Stocking density affects transcriptome changes in the hypothalamic-pituitary-gonadal axis and reproductive performance in ducks

The hypothalamic-pituitary-adrenal (HPA) axis and hypothalamic-pituitary-gonadal (HPG) axis plays a central role in mediating physiological responses related to the reproductive system under any stressful condition. However, the molecular mechanism underlying the effects of stress on physiology still needs to be elucidated. This study demonstrated that increasing the stocking density from 4 to 8 birds/m2 during the laying period decreased the egg production rate of laying ducks by 13.04 − 63.55% and feed intake by 7.40 − 23.44%. Transcriptome analysis between high- and low-feeding-density laying ducks revealed 469, 509, 428 and 210 differentially expressed genes (DEGs) in the hypothalamus, pituitary, ovary and follicular membrane, respectively.
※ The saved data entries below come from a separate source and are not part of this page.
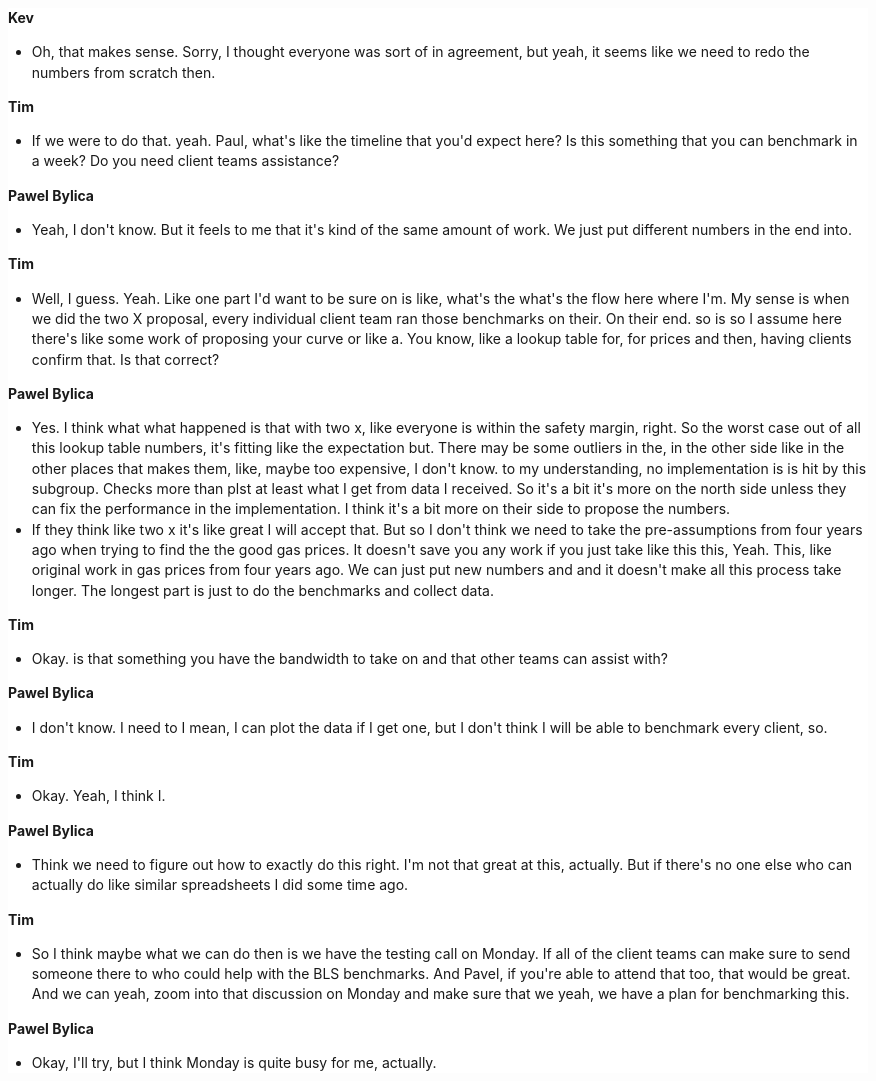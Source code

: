 **Kev**
* Oh, that makes sense. Sorry, I thought everyone was sort of in agreement, but yeah, it seems like we need to redo the numbers from scratch then. 

**Tim**
* If we were to do that. yeah. Paul, what's like the timeline that you'd expect here? Is this something that you can benchmark in a week? Do you need client teams assistance? 

**Pawel Bylica**
* Yeah, I don't know. But it feels to me that it's kind of the same amount of work. We just put different numbers in the end into. 

**Tim**
* Well, I guess. Yeah. Like one part I'd want to be sure on is like, what's the what's the flow here where I'm. My sense is when we did the two X proposal, every individual client team ran those benchmarks on their. On their end. so is so I assume here there's like some work of proposing your curve or like a. You know, like a lookup table for, for prices and then, having clients confirm that. Is that correct? 

**Pawel Bylica**
* Yes. I think what what happened is that with two x, like everyone is within the safety margin, right. So the worst case out of all this lookup table numbers, it's fitting like the expectation but. There may be some outliers in the, in the other side like in the other places that makes them, like, maybe too expensive, I don't know. to my understanding, no implementation is is hit by this subgroup. Checks more than plst at least what I get from data I received. So it's a bit it's  more on the north side unless they can fix the performance in the implementation. I think it's a bit more on their side to propose the numbers.
*  If they think like two x it's like great I will accept that. But so I don't think we need to take the pre-assumptions from four years ago when trying to find the the good gas prices. It doesn't save you any work if you just take like this this, Yeah. This, like original work in gas prices from four years ago. We can just put new numbers and and it doesn't make all this process take longer. The longest part is just to do the benchmarks and collect data. 

**Tim**
* Okay. is that something you have the bandwidth to take on and that other teams can assist with? 

**Pawel Bylica**
* I don't know. I need to I mean, I can plot the data if I get one, but I don't think I will be able to benchmark every client, so. 

**Tim**
* Okay. Yeah, I think I. 

**Pawel Bylica**
* Think we need to figure out how to exactly do this right. I'm not that great at this, actually. But if there's no one else who can actually do like similar spreadsheets I did some time ago. 

**Tim**
* So I think maybe what we can do then is we have the testing call on Monday. If all of the client teams can make sure to send someone there to who could help with the BLS benchmarks. And Pavel, if you're able to attend that too, that would be great. And we can yeah, zoom into that discussion on Monday and make sure that we yeah, we have a plan for benchmarking this. 

**Pawel Bylica**
* Okay, I'll try, but I think Monday is quite busy for me, actually.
Gene ontology (GO) and KEGG enrichment analysis showed that the DEGs in the hypothalamus and pituitary were primarily enriched in the biostimulation and dopamine secretion pathways. The major enrichment pathways in the ovarian and follicular membranes involved lipid metabolism, negative regulation of inflammatory response, and steroid hormone biosynthesis. Among the DEGs in the HPG system, POMC and GnRH1 were identified, which may be manifesting their crucial roles in regulating the stress response and reproduction. Our data showed that a high stocking density as environmental stress negatively affects the reproductive performance in ducks through transcriptional changes in the HPG axis.Highlights Raising the stocking density from 4 to 8 birds/m2 decreased the egg production rate and feed intake in laying ducks. The transcriptome indicated that stocking density affects the stress response of laying ducks through the hypothalamus-pituitary. The stress signals are subsequently transmitted to affect gene expression related to the reproduction process in laying ducks’ ovarian and follicular tissues. The hypothalamic expression of POMC and GnRH1 may play a central role in integrating stress signals and the reproductive processes of laying ducks.